Output the data below exactly, without images.

(Pictures paired with source code)

╭──

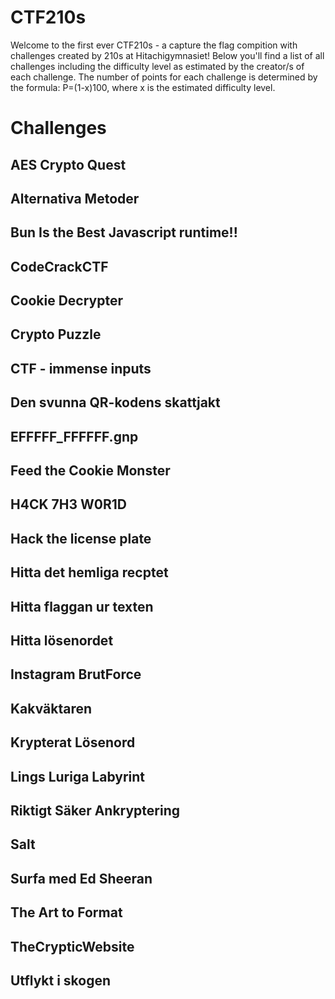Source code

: # CTF210s
Welcome to the first ever CTF210s - a capture the flag compition with challenges created by 210s at Hitachigymnasiet! Below you'll find a list of all challenges including the difficulty level as estimated by the creator/s of each challenge. The number of points for each challenge is determined by the formula: P=(1-x)100, where x is the estimated difficulty level.

# Challenges
## AES Crypto Quest
## Alternativa Metoder
## Bun Is the Best Javascript runtime!!
## CodeCrackCTF
## Cookie Decrypter
## Crypto Puzzle
## CTF - immense inputs
## Den svunna QR-kodens skattjakt
## EFFFFF_FFFFFF.gnp
## Feed the Cookie Monster
## H4CK 7H3 W0R1D
## Hack the license plate
## Hitta det hemliga recptet
## Hitta flaggan ur texten
## Hitta lösenordet
## Instagram BrutForce
## Kakväktaren
## Krypterat Lösenord
## Lings Luriga Labyrint
## Riktigt Säker Ankryptering
## Salt
## Surfa med Ed Sheeran
## The Art to Format
## TheCrypticWebsite
## Utflykt i skogen
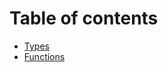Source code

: # Table of contents

- [Types](/documentation/built-in-types.html)
- [Functions](/documentation/built-in-functions.html)
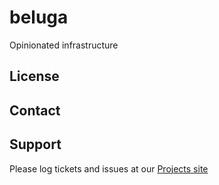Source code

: beluga
======

Opinionated infrastructure 


License
-------


Contact
-------


Support
-------

Please log tickets and issues at our [Projects site](http://projects.example.com)
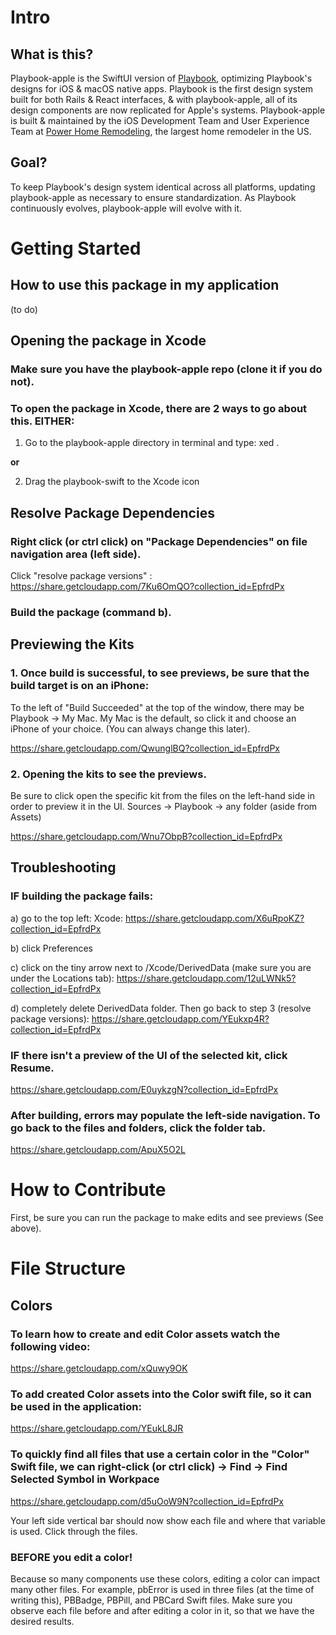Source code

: # Intro

## What is this?
Playbook-apple is the SwiftUI version of [Playbook](https://playbook.powerapp.cloud/), optimizing Playbook's designs for iOS & macOS native apps. Playbook is the first design system built for both Rails & React interfaces, & with playbook-apple, all of its design components are now replicated for Apple's systems. Playbook-apple is built & maintained by the iOS Development Team and User Experience Team at [Power Home Remodeling](https://www.techatpower.com/), the largest home remodeler in the US.   
    
## Goal?
To keep Playbook's design system identical across all platforms, updating playbook-apple as necessary to ensure standardization. As Playbook continuously evolves, playbook-apple will evolve with it. 


# Getting Started

## How to use this package in my application
(to do)

## Opening the package in Xcode

### Make sure you have the playbook-apple repo (clone it if you do not).
### To open the package in Xcode, there are 2 ways to go about this. EITHER:
1) Go to the playbook-apple directory in terminal and type:  xed .

**or** 

2) Drag the playbook-swift to the Xcode icon

## Resolve Package Dependencies 

### Right click (or ctrl click) on "Package Dependencies" on file navigation area (left side). 
Click "resolve package versions" :
https://share.getcloudapp.com/7Ku6OmQO?collection_id=EpfrdPx
    
### Build the package (command b). 

## Previewing the Kits   
 
### 1. Once build is successful, to see previews, be sure that the build target is on an iPhone:
To the left of "Build Succeeded" at the top of the window, there may be 
        Playbook -> My Mac.
        My Mac is the default, so click it and choose an iPhone of your choice.
        (You can always change this later). 
        
https://share.getcloudapp.com/QwunglBQ?collection_id=EpfrdPx
        
### 2. Opening the kits to see the previews.
Be sure to click open the specific kit from the files on the left-hand side in order to preview it in the UI.
Sources -> Playbook -> any folder (aside from Assets)

https://share.getcloudapp.com/Wnu7ObpB?collection_id=EpfrdPx

## Troubleshooting

### **IF** building the package fails:
    
a) go to the top left: Xcode:
        https://share.getcloudapp.com/X6uRpoKZ?collection_id=EpfrdPx
        
b) click Preferences
        
c) click on the tiny arrow next to /Xcode/DerivedData (make sure you are under the Locations tab):
        https://share.getcloudapp.com/12uLWNk5?collection_id=EpfrdPx
        
d) completely delete DerivedData folder. Then go back to step 3 (resolve package versions):
        https://share.getcloudapp.com/YEukxp4R?collection_id=EpfrdPx
        
### **IF** there isn't a preview of the UI of the selected kit, click Resume.
https://share.getcloudapp.com/E0uykzgN?collection_id=EpfrdPx

### After building, errors may populate the left-side navigation. To go back to the files and folders, click the folder tab.

https://share.getcloudapp.com/ApuX5O2L

# How to Contribute
First, be sure you can run the package to make edits and see previews (See above).

# File Structure

## Colors

### To learn how to create and edit Color assets watch the following video:
https://share.getcloudapp.com/xQuwy9OK

### To add created Color assets into the Color swift file, so it can be used in the application:
https://share.getcloudapp.com/YEukL8JR

### To quickly find all files that use a certain color in the "Color" Swift file, we can right-click (or ctrl click) -> Find -> Find Selected Symbol in Workpace

https://share.getcloudapp.com/d5uOoW9N?collection_id=EpfrdPx

Your left side vertical bar should now show each file and where that variable is used. Click through the files.
    
### BEFORE you edit a color!

Because so many components use these colors, editing a color can impact many other files. For example, pbError is used in three files (at the time of writing this), PBBadge, PBPill, and PBCard Swift files. Make sure you observe each file before and after editing a color in it, so that we have the desired results.
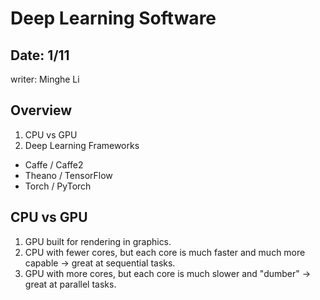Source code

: # Deep Learning Software
## Date: 1/11
writer: Minghe Li
## Overview
1. CPU vs GPU
2. Deep Learning Frameworks
- Caffe / Caffe2
- Theano / TensorFlow
- Torch / PyTorch
## CPU vs GPU
1. GPU built for rendering in graphics.
2. CPU with fewer cores, but each core is much faster and much more capable -> great at sequential tasks.
3. GPU with more cores, but each core is much slower and "dumber" -> great at parallel tasks.
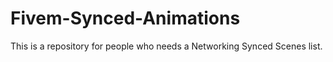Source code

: # Fivem-Synced-Animations
This is a repository for people who needs a Networking Synced Scenes list.
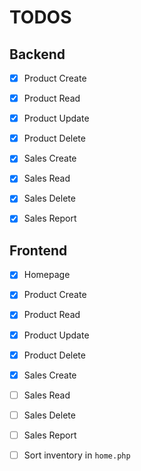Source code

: # TODOS

## Backend

- [x] Product Create
- [x] Product Read
- [x] Product Update
- [x] Product Delete

- [x] Sales Create
- [x] Sales Read
- [x] Sales Delete

- [x] Sales Report

## Frontend

- [x] Homepage
- [x] Product Create
- [x] Product Read
- [x] Product Update
- [x] Product Delete

- [x] Sales Create
- [ ] Sales Read
- [ ] Sales Delete

- [ ] Sales Report

- [ ] Sort inventory in `home.php`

╰──

RESULT →
Source code

: # CTF210s
Welcome to the first ever CTF210s - a capture the flag compition with challenges created by 210s at Hitachigymnasiet! Below you'll find a list of all challenges including the difficulty level as estimated by the creator/s of each challenge. The number of points for each challenge is determined by the formula: P=(1-x)100, where x is the estimated difficulty level.

# Challenges
## AES Crypto Quest
## Alternativa Metoder
## Bun Is the Best Javascript runtime!!
## CodeCrackCTF
## Cookie Decrypter
## Crypto Puzzle
## CTF - immense inputs
## Den svunna QR-kodens skattjakt
## EFFFFF_FFFFFF.gnp
## Feed the Cookie Monster
## H4CK 7H3 W0R1D
## Hack the license plate
## Hitta det hemliga recptet
## Hitta flaggan ur texten
## Hitta lösenordet
## Instagram BrutForce
## Kakväktaren
## Krypterat Lösenord
## Lings Luriga Labyrint
## Riktigt Säker Ankryptering
## Salt
## Surfa med Ed Sheeran
## The Art to Format
## TheCrypticWebsite
## Utflykt i skogen
Source code

: # Table of contents

- [Types](/documentation/built-in-types.html)
- [Functions](/documentation/built-in-functions.html)
Source code

: beluga
======

Opinionated infrastructure 


License
-------


Contact
-------


Support
-------

Please log tickets and issues at our [Projects site](http://projects.example.com)
Source code

: # Intro

## What is this?
Playbook-apple is the SwiftUI version of [Playbook](https://playbook.powerapp.cloud/), optimizing Playbook's designs for iOS & macOS native apps. Playbook is the first design system built for both Rails & React interfaces, & with playbook-apple, all of its design components are now replicated for Apple's systems. Playbook-apple is built & maintained by the iOS Development Team and User Experience Team at [Power Home Remodeling](https://www.techatpower.com/), the largest home remodeler in the US.   
    
## Goal?
To keep Playbook's design system identical across all platforms, updating playbook-apple as necessary to ensure standardization. As Playbook continuously evolves, playbook-apple will evolve with it. 


# Getting Started

## How to use this package in my application
(to do)

## Opening the package in Xcode

### Make sure you have the playbook-apple repo (clone it if you do not).
### To open the package in Xcode, there are 2 ways to go about this. EITHER:
1) Go to the playbook-apple directory in terminal and type:  xed .

**or** 

2) Drag the playbook-swift to the Xcode icon

## Resolve Package Dependencies 

### Right click (or ctrl click) on "Package Dependencies" on file navigation area (left side). 
Click "resolve package versions" :
https://share.getcloudapp.com/7Ku6OmQO?collection_id=EpfrdPx
    
### Build the package (command b). 

## Previewing the Kits   
 
### 1. Once build is successful, to see previews, be sure that the build target is on an iPhone:
To the left of "Build Succeeded" at the top of the window, there may be 
        Playbook -> My Mac.
        My Mac is the default, so click it and choose an iPhone of your choice.
        (You can always change this later). 
        
https://share.getcloudapp.com/QwunglBQ?collection_id=EpfrdPx
        
### 2. Opening the kits to see the previews.
Be sure to click open the specific kit from the files on the left-hand side in order to preview it in the UI.
Sources -> Playbook -> any folder (aside from Assets)

https://share.getcloudapp.com/Wnu7ObpB?collection_id=EpfrdPx

## Troubleshooting

### **IF** building the package fails:
    
a) go to the top left: Xcode:
        https://share.getcloudapp.com/X6uRpoKZ?collection_id=EpfrdPx
        
b) click Preferences
        
c) click on the tiny arrow next to /Xcode/DerivedData (make sure you are under the Locations tab):
        https://share.getcloudapp.com/12uLWNk5?collection_id=EpfrdPx
        
d) completely delete DerivedData folder. Then go back to step 3 (resolve package versions):
        https://share.getcloudapp.com/YEukxp4R?collection_id=EpfrdPx
        
### **IF** there isn't a preview of the UI of the selected kit, click Resume.
https://share.getcloudapp.com/E0uykzgN?collection_id=EpfrdPx

### After building, errors may populate the left-side navigation. To go back to the files and folders, click the folder tab.

https://share.getcloudapp.com/ApuX5O2L

# How to Contribute
First, be sure you can run the package to make edits and see previews (See above).

# File Structure

## Colors

### To learn how to create and edit Color assets watch the following video:
https://share.getcloudapp.com/xQuwy9OK

### To add created Color assets into the Color swift file, so it can be used in the application:
https://share.getcloudapp.com/YEukL8JR

### To quickly find all files that use a certain color in the "Color" Swift file, we can right-click (or ctrl click) -> Find -> Find Selected Symbol in Workpace

https://share.getcloudapp.com/d5uOoW9N?collection_id=EpfrdPx

Your left side vertical bar should now show each file and where that variable is used. Click through the files.
    
### BEFORE you edit a color!

Because so many components use these colors, editing a color can impact many other files. For example, pbError is used in three files (at the time of writing this), PBBadge, PBPill, and PBCard Swift files. Make sure you observe each file before and after editing a color in it, so that we have the desired results.
Source code

: # Deep Learning Software
## Date: 1/11
writer: Minghe Li
## Overview
1. CPU vs GPU
2. Deep Learning Frameworks
- Caffe / Caffe2
- Theano / TensorFlow
- Torch / PyTorch
## CPU vs GPU
1. GPU built for rendering in graphics.
2. CPU with fewer cores, but each core is much faster and much more capable -> great at sequential tasks.
3. GPU with more cores, but each core is much slower and "dumber" -> great at parallel tasks.
Source code

: # Fivem-Synced-Animations
This is a repository for people who needs a Networking Synced Scenes list.
Source code

: # TODOS

## Backend

- [x] Product Create
- [x] Product Read
- [x] Product Update
- [x] Product Delete

- [x] Sales Create
- [x] Sales Read
- [x] Sales Delete

- [x] Sales Report

## Frontend

- [x] Homepage
- [x] Product Create
- [x] Product Read
- [x] Product Update
- [x] Product Delete

- [x] Sales Create
- [ ] Sales Read
- [ ] Sales Delete

- [ ] Sales Report

- [ ] Sort inventory in `home.php`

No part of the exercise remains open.